§ **What you will do**
Please take the records that follow and repeat exactly the lines starting with the line with "analytics | 2025-06-11T20:00:34Z |" and going on through the line with "Scanner 🤖 | 2025-06-10T09:31:23Z |".

=== Section Start ===

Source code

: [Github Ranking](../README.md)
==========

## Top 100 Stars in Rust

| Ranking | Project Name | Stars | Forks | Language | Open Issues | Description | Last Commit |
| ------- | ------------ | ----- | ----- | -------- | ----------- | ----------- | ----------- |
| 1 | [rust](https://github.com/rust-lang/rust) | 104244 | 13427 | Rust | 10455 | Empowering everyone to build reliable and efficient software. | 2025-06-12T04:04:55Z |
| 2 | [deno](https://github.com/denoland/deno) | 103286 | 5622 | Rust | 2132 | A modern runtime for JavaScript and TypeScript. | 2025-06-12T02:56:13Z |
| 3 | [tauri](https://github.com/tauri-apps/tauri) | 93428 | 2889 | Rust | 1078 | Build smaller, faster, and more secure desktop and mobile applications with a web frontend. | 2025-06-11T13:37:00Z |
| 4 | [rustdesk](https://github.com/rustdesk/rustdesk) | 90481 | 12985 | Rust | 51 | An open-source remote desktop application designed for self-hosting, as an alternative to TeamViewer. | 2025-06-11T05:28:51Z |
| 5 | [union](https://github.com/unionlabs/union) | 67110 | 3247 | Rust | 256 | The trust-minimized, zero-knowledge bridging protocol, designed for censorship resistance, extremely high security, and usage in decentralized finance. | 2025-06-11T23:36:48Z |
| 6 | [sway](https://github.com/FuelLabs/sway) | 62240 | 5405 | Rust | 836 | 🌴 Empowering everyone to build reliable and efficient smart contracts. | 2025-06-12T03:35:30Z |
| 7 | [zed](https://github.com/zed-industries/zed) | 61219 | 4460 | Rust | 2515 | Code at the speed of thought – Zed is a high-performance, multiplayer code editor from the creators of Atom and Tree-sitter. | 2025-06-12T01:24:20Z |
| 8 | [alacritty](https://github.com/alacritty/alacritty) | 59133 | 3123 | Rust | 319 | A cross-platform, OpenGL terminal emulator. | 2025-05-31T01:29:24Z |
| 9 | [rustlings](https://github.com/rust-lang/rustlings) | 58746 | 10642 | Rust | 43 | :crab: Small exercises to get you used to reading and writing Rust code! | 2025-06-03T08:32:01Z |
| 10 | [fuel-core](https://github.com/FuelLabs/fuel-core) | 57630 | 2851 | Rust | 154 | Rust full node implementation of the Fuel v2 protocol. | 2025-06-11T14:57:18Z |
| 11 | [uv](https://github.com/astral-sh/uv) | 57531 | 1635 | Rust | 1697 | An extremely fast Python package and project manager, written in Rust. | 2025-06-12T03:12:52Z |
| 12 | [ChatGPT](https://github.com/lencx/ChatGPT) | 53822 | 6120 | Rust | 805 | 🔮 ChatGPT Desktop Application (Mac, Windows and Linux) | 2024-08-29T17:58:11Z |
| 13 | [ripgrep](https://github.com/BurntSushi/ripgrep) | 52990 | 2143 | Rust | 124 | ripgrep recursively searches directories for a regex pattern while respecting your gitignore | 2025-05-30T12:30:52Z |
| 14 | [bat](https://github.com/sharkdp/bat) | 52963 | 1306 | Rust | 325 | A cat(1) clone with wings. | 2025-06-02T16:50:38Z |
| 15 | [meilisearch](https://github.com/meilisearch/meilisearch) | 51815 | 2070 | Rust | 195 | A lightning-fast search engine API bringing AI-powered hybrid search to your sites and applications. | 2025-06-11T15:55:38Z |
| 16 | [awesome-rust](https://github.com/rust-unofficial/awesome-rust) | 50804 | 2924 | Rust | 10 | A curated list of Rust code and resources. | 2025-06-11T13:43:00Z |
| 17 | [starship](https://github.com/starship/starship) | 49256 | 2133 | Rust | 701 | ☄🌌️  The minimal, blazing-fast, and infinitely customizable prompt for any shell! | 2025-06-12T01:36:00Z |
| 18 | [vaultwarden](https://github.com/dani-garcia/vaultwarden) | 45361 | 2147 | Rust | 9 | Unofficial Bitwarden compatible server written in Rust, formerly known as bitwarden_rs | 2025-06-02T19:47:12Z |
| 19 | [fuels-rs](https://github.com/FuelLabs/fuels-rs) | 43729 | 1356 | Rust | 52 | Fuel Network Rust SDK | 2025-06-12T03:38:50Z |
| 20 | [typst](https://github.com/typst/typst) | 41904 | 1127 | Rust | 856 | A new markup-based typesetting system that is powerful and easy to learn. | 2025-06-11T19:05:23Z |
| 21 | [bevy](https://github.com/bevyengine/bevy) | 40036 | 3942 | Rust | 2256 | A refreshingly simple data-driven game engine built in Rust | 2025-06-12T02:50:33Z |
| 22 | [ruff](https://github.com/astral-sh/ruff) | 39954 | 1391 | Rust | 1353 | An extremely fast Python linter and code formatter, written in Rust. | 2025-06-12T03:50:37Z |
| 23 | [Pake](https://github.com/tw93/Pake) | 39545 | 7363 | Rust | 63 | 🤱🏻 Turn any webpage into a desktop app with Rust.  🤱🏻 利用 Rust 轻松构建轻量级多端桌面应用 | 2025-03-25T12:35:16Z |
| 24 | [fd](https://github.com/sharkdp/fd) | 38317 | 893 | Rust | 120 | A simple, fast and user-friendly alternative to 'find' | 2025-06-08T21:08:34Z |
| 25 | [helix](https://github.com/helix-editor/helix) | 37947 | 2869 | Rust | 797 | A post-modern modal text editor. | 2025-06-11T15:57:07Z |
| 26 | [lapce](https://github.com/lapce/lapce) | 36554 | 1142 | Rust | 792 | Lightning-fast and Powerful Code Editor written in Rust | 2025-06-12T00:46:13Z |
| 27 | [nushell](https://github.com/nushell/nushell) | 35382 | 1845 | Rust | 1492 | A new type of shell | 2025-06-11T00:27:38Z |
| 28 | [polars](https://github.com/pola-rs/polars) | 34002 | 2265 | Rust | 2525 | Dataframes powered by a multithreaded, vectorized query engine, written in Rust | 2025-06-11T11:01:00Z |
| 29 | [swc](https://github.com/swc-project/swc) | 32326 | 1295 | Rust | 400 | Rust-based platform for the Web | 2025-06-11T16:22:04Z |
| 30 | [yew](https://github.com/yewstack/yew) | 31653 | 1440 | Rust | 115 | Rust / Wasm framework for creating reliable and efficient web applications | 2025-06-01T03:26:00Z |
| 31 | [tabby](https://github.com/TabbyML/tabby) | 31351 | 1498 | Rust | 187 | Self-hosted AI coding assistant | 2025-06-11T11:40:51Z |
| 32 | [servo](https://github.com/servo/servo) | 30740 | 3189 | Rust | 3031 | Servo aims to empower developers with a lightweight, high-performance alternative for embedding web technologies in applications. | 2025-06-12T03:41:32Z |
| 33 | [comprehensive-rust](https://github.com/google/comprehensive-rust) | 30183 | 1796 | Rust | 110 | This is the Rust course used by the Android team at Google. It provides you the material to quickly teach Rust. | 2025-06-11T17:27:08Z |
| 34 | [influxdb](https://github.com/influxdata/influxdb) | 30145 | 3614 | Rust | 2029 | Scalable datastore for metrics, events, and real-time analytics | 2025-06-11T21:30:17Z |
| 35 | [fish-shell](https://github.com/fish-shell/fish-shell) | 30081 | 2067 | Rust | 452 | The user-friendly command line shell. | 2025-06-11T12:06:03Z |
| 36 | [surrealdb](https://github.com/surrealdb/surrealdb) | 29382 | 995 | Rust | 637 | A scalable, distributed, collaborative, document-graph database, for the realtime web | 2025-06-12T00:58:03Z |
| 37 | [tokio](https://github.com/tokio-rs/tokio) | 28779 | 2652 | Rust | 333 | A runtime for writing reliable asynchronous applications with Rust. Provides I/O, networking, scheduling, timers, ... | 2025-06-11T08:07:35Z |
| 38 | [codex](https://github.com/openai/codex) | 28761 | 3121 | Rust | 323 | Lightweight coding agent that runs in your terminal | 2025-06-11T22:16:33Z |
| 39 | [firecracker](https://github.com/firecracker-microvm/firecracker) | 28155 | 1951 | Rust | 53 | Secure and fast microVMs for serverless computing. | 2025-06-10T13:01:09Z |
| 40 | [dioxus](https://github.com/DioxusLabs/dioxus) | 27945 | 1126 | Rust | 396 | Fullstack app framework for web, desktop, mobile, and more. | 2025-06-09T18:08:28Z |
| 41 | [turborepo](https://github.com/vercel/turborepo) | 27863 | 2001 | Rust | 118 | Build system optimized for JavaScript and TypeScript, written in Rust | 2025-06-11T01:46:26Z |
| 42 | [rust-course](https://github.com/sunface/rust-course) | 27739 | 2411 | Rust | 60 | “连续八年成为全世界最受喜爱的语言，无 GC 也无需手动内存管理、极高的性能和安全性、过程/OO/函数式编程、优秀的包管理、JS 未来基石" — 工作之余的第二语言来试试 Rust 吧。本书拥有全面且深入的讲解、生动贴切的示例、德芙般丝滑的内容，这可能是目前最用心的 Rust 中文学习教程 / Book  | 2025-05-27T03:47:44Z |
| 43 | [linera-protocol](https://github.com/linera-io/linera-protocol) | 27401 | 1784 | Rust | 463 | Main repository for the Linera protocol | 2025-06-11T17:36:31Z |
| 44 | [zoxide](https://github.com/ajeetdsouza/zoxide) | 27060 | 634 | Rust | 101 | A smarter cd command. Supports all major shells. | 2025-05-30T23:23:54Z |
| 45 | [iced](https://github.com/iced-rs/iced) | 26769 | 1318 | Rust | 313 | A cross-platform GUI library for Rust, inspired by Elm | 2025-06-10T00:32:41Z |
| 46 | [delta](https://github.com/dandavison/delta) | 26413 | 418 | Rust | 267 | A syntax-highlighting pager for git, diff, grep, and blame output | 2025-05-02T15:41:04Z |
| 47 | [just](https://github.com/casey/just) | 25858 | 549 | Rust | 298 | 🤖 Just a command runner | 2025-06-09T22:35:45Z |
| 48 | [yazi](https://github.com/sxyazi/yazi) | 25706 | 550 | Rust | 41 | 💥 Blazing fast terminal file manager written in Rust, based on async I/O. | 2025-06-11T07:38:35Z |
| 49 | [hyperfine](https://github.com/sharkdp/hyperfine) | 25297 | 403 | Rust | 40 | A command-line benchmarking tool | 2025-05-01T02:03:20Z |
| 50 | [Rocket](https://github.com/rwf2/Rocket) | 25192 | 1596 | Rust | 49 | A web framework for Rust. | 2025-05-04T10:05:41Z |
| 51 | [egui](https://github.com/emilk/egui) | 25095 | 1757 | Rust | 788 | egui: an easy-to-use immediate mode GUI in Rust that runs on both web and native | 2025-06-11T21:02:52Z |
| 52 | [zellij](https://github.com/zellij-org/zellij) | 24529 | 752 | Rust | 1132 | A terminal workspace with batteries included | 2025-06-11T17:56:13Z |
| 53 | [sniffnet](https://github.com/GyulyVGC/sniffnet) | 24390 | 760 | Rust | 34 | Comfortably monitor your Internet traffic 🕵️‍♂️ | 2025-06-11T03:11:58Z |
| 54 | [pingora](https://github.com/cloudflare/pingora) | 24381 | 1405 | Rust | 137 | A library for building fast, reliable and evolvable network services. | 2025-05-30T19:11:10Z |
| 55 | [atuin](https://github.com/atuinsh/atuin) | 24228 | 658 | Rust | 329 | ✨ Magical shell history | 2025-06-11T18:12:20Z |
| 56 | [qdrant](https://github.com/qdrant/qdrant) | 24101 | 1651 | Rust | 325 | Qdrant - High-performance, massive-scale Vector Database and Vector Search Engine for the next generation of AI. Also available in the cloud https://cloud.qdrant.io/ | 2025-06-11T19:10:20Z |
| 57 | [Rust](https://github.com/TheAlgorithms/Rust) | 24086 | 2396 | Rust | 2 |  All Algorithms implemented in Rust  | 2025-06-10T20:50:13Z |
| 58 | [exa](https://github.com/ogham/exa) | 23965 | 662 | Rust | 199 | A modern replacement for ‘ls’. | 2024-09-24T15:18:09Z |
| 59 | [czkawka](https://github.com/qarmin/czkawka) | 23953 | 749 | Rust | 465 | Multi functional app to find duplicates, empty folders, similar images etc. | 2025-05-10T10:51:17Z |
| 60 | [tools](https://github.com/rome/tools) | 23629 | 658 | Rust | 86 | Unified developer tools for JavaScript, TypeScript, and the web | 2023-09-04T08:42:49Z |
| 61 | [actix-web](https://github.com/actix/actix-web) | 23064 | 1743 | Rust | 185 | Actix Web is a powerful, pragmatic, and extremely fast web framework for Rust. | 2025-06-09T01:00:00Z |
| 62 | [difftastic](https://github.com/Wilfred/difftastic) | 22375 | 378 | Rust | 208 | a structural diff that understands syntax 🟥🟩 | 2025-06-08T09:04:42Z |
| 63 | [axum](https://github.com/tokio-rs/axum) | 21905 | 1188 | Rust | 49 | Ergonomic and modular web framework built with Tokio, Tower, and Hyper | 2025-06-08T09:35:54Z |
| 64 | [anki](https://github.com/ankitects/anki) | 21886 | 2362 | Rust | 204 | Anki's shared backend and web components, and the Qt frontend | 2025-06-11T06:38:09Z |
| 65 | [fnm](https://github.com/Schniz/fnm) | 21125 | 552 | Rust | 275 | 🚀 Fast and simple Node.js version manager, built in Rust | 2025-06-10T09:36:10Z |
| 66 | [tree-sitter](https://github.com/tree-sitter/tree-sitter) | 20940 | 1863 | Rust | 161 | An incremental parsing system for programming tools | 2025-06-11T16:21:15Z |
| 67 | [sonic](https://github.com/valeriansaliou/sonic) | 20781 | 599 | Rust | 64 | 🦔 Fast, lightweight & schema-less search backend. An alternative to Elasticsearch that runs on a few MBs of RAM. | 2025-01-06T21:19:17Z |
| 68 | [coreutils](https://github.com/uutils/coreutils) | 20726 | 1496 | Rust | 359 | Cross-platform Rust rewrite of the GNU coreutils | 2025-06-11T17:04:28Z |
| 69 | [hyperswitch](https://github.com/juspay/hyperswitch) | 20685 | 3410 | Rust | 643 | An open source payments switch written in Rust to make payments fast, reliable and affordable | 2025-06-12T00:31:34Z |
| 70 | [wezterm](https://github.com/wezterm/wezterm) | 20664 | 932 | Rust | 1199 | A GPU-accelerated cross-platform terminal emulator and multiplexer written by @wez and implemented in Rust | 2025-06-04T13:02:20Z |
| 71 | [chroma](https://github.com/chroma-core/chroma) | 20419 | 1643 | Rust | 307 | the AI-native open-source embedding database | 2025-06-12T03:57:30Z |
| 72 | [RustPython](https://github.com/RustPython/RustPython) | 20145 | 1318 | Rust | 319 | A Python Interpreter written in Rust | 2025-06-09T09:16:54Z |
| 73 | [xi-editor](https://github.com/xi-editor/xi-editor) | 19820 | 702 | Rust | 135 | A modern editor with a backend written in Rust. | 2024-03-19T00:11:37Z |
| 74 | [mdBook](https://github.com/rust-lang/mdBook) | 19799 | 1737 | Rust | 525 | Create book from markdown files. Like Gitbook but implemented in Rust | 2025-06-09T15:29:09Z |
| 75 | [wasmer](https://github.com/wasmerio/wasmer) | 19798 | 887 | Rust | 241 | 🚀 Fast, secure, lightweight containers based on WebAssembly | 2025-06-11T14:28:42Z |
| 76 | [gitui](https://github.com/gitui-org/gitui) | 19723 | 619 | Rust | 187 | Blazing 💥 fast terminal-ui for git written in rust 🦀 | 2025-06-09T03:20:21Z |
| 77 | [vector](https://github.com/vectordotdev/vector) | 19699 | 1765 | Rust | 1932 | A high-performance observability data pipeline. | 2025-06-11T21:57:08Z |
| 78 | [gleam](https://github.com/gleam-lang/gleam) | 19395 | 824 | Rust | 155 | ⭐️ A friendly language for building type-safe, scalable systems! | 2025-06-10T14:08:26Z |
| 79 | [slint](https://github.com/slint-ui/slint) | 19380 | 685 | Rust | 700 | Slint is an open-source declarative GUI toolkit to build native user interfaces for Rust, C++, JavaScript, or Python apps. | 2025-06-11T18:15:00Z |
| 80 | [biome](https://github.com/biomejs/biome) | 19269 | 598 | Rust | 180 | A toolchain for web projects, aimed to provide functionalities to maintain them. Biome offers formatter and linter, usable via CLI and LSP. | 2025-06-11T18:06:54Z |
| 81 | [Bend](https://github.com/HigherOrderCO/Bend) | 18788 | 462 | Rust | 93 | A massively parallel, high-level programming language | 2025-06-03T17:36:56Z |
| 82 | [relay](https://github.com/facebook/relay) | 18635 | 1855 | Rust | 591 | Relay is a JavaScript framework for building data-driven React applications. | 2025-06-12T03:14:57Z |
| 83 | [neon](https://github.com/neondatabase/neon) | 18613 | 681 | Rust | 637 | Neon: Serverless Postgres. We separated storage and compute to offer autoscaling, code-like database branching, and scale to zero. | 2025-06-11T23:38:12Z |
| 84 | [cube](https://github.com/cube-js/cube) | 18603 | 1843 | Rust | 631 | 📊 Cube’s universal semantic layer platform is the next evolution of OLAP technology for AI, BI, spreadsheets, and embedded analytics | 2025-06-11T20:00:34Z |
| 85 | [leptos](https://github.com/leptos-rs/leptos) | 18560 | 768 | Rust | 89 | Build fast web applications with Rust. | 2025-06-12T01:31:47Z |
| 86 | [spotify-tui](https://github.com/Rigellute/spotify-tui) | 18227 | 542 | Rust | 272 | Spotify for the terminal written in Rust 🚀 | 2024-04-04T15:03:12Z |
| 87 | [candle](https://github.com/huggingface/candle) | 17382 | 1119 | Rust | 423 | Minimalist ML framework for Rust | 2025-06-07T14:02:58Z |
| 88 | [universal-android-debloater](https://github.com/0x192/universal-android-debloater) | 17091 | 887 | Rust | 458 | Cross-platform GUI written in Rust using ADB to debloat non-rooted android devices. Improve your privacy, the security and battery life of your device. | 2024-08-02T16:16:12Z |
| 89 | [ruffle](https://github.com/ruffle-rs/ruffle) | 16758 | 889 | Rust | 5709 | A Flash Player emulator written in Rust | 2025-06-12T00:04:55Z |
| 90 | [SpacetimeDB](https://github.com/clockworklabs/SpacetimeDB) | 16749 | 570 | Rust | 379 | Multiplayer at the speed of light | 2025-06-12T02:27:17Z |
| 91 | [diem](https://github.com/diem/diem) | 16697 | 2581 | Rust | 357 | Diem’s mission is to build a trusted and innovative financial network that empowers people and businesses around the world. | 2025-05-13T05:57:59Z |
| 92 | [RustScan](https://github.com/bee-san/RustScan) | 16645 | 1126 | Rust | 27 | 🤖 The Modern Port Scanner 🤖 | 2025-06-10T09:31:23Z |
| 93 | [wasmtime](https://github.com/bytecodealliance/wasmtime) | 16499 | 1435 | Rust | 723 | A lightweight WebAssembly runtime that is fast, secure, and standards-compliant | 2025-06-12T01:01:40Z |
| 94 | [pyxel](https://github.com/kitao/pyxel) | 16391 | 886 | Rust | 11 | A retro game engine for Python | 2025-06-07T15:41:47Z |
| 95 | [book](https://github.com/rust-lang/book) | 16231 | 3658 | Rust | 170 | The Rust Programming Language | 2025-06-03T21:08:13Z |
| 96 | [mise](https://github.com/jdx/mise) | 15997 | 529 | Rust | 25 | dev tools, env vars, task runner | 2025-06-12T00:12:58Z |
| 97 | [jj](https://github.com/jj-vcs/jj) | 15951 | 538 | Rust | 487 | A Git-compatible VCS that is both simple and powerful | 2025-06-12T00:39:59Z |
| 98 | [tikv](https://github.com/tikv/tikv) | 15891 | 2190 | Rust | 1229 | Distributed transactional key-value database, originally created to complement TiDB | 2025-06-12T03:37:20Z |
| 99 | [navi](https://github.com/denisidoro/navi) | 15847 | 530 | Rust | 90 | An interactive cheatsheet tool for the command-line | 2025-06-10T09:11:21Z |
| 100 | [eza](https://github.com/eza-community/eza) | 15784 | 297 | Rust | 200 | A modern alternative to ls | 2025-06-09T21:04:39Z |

=== Section End ===

§ **Response**
| 84 | [cube](https://github.com/cube-js/cube) | 18603 | 1843 | Rust | 631 | 📊 Cube’s universal semantic layer platform is the next evolution of OLAP technology for AI, BI, spreadsheets, and embedded analytics | 2025-06-11T20:00:34Z |
| 85 | [leptos](https://github.com/leptos-rs/leptos) | 18560 | 768 | Rust | 89 | Build fast web applications with Rust. | 2025-06-12T01:31:47Z |
| 86 | [spotify-tui](https://github.com/Rigellute/spotify-tui) | 18227 | 542 | Rust | 272 | Spotify for the terminal written in Rust 🚀 | 2024-04-04T15:03:12Z |
| 87 | [candle](https://github.com/huggingface/candle) | 17382 | 1119 | Rust | 423 | Minimalist ML framework for Rust | 2025-06-07T14:02:58Z |
| 88 | [universal-android-debloater](https://github.com/0x192/universal-android-debloater) | 17091 | 887 | Rust | 458 | Cross-platform GUI written in Rust using ADB to debloat non-rooted android devices. Improve your privacy, the security and battery life of your device. | 2024-08-02T16:16:12Z |
| 89 | [ruffle](https://github.com/ruffle-rs/ruffle) | 16758 | 889 | Rust | 5709 | A Flash Player emulator written in Rust | 2025-06-12T00:04:55Z |
| 90 | [SpacetimeDB](https://github.com/clockworklabs/SpacetimeDB) | 16749 | 570 | Rust | 379 | Multiplayer at the speed of light | 2025-06-12T02:27:17Z |
| 91 | [diem](https://github.com/diem/diem) | 16697 | 2581 | Rust | 357 | Diem’s mission is to build a trusted and innovative financial network that empowers people and businesses around the world. | 2025-05-13T05:57:59Z |
| 92 | [RustScan](https://github.com/bee-san/RustScan) | 16645 | 1126 | Rust | 27 | 🤖 The Modern Port Scanner 🤖 | 2025-06-10T09:31:23Z |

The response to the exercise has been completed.